-- DATA UNDER STUDY follows --
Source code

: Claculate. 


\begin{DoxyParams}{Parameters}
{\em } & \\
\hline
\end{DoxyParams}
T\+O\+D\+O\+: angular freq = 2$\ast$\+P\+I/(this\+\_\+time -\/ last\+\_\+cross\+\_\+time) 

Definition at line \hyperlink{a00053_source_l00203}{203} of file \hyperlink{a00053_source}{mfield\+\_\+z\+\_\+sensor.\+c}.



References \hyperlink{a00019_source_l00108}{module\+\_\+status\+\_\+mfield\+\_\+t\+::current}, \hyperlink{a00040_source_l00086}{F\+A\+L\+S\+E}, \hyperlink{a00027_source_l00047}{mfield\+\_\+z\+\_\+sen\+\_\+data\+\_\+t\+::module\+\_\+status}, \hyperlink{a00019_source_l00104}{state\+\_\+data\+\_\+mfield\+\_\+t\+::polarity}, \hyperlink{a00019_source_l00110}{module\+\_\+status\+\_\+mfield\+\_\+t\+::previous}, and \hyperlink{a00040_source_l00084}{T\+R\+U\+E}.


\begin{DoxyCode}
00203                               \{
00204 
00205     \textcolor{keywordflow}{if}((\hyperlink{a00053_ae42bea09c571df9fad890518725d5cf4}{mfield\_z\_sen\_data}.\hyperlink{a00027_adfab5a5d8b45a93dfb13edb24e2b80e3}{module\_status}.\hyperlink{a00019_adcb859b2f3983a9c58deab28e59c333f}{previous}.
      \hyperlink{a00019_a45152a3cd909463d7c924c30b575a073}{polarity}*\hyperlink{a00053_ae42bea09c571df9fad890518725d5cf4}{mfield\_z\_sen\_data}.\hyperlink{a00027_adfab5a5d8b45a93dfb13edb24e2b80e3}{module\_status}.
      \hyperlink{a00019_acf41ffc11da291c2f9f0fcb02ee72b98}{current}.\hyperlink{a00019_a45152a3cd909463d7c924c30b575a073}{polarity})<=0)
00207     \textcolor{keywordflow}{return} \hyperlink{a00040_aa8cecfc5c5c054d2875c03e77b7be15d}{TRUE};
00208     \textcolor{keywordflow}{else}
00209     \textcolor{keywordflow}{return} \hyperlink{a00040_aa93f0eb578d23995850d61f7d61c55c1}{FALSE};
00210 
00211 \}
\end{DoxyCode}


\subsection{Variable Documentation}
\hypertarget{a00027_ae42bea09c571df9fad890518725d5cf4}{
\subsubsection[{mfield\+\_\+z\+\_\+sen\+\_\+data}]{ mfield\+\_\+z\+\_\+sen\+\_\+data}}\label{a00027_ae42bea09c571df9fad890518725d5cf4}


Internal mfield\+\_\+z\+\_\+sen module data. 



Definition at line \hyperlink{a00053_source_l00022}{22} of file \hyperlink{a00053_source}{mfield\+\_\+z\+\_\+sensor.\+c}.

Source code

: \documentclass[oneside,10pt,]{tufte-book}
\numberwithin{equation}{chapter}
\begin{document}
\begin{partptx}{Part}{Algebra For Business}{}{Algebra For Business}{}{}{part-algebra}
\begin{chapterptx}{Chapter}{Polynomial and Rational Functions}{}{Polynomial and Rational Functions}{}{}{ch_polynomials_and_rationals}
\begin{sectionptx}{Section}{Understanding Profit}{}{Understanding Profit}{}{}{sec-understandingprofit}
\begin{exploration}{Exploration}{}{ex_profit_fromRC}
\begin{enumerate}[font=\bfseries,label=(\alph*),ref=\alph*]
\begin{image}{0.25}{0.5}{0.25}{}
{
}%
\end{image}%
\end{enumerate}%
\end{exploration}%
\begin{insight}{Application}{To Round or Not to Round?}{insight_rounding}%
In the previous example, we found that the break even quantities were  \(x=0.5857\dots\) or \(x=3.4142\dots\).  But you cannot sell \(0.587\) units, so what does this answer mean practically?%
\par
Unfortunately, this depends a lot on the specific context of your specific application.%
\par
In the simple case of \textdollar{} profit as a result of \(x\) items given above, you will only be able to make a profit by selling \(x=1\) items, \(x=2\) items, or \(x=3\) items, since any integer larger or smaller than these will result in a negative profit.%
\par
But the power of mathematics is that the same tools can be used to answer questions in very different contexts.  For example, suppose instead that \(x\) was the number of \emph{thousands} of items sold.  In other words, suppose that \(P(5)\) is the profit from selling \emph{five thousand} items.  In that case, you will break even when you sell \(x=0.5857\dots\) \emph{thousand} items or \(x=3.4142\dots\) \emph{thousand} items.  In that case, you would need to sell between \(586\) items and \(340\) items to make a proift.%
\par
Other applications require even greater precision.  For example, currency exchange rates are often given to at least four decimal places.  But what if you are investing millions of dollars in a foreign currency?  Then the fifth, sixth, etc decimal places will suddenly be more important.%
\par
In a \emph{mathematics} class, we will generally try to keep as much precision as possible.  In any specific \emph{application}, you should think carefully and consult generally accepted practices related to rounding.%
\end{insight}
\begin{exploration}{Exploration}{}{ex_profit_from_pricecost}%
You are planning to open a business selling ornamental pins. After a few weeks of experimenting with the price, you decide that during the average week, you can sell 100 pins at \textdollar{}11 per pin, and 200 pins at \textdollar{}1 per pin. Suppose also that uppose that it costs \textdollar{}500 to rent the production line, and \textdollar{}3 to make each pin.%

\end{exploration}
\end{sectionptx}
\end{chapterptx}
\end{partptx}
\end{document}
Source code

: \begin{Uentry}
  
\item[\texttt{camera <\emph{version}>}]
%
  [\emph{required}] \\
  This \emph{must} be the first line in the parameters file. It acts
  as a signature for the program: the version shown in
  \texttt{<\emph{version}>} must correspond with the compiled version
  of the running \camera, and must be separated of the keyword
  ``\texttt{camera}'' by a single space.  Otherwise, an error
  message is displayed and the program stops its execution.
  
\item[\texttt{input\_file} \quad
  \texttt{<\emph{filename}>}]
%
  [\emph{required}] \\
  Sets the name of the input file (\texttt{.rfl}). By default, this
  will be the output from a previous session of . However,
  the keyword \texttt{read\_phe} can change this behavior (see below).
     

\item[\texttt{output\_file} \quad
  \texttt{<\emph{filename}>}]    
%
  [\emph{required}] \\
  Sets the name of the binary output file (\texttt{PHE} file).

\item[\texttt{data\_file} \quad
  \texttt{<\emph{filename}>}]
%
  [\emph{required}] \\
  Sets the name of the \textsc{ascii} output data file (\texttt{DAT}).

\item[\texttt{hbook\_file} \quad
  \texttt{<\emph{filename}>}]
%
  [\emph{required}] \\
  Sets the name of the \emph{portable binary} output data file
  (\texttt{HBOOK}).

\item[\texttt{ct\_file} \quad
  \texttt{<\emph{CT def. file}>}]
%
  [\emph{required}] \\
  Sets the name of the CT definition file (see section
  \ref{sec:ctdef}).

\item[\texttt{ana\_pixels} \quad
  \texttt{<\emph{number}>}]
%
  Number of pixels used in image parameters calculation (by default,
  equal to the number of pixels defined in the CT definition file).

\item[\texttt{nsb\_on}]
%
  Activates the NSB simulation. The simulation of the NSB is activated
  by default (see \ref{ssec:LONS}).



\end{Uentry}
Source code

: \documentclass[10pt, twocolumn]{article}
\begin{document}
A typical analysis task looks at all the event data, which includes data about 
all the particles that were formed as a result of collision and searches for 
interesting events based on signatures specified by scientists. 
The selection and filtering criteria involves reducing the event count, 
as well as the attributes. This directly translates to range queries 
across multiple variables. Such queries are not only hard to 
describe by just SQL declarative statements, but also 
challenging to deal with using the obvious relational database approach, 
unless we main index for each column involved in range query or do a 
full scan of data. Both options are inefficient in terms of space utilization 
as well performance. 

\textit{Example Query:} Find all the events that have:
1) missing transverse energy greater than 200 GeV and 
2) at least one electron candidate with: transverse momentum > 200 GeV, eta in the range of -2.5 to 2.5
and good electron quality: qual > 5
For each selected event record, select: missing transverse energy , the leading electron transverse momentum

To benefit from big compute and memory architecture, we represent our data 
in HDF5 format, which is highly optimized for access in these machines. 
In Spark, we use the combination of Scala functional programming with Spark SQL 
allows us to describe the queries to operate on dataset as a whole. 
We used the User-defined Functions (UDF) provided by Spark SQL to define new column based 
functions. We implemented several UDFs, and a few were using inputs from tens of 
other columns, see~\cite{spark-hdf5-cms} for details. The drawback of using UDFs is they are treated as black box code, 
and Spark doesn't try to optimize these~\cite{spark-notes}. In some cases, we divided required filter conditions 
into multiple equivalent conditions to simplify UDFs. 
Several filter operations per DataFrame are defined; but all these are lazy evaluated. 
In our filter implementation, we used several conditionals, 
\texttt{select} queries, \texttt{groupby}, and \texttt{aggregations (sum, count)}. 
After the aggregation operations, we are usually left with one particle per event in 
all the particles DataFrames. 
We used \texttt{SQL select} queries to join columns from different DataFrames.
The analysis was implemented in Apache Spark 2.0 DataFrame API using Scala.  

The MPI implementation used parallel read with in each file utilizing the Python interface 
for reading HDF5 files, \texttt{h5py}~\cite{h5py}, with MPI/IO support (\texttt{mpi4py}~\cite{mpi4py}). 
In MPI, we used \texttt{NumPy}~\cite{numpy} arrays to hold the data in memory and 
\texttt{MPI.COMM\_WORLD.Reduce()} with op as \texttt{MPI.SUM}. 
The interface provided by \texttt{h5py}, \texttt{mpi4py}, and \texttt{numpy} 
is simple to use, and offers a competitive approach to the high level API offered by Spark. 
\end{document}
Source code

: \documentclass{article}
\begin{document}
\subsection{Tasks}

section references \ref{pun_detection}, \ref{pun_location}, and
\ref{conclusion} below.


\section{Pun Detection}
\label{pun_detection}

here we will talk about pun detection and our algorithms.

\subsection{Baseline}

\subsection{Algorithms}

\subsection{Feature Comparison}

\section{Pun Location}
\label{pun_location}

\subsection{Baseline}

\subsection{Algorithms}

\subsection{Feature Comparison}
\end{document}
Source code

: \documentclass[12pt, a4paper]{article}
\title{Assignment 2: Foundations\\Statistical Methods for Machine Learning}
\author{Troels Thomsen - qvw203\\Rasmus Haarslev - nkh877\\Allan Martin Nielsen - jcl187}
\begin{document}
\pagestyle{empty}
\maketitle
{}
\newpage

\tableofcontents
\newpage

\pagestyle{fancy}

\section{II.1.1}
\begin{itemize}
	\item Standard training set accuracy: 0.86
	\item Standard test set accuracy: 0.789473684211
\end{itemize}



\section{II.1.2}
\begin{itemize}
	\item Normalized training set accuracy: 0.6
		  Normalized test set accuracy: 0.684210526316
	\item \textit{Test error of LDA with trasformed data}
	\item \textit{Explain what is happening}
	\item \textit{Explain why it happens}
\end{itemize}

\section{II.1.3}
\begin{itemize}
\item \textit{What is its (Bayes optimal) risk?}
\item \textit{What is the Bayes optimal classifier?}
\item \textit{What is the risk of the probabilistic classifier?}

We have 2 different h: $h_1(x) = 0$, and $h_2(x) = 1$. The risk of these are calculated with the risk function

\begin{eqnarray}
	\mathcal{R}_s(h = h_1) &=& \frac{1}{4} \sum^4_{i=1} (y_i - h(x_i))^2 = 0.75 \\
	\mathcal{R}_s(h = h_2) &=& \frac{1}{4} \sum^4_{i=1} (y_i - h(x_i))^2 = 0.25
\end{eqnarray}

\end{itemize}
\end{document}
-- DATA UNDER STUDY concluded --
ASSIGNED TASK: Looking at the data above, write out exactly the lines that start at the one containing "as well as the" and end at the one containing "The analysis was"; include both and nothing beyond.

ANSWER TO THE EXERCISE:
as well as the attributes. This directly translates to range queries 
across multiple variables. Such queries are not only hard to 
describe by just SQL declarative statements, but also 
challenging to deal with using the obvious relational database approach, 
unless we main index for each column involved in range query or do a 
full scan of data. Both options are inefficient in terms of space utilization 
as well performance. 

\textit{Example Query:} Find all the events that have:
1) missing transverse energy greater than 200 GeV and 
2) at least one electron candidate with: transverse momentum > 200 GeV, eta in the range of -2.5 to 2.5
and good electron quality: qual > 5
For each selected event record, select: missing transverse energy , the leading electron transverse momentum

To benefit from big compute and memory architecture, we represent our data 
in HDF5 format, which is highly optimized for access in these machines. 
In Spark, we use the combination of Scala functional programming with Spark SQL 
allows us to describe the queries to operate on dataset as a whole. 
We used the User-defined Functions (UDF) provided by Spark SQL to define new column based 
functions. We implemented several UDFs, and a few were using inputs from tens of 
other columns, see~\cite{spark-hdf5-cms} for details. The drawback of using UDFs is they are treated as black box code, 
and Spark doesn't try to optimize these~\cite{spark-notes}. In some cases, we divided required filter conditions 
into multiple equivalent conditions to simplify UDFs. 
Several filter operations per DataFrame are defined; but all these are lazy evaluated. 
In our filter implementation, we used several conditionals, 
\texttt{select} queries, \texttt{groupby}, and \texttt{aggregations (sum, count)}. 
After the aggregation operations, we are usually left with one particle per event in 
all the particles DataFrames. 
We used \texttt{SQL select} queries to join columns from different DataFrames.
The analysis was implemented in Apache Spark 2.0 DataFrame API using Scala.  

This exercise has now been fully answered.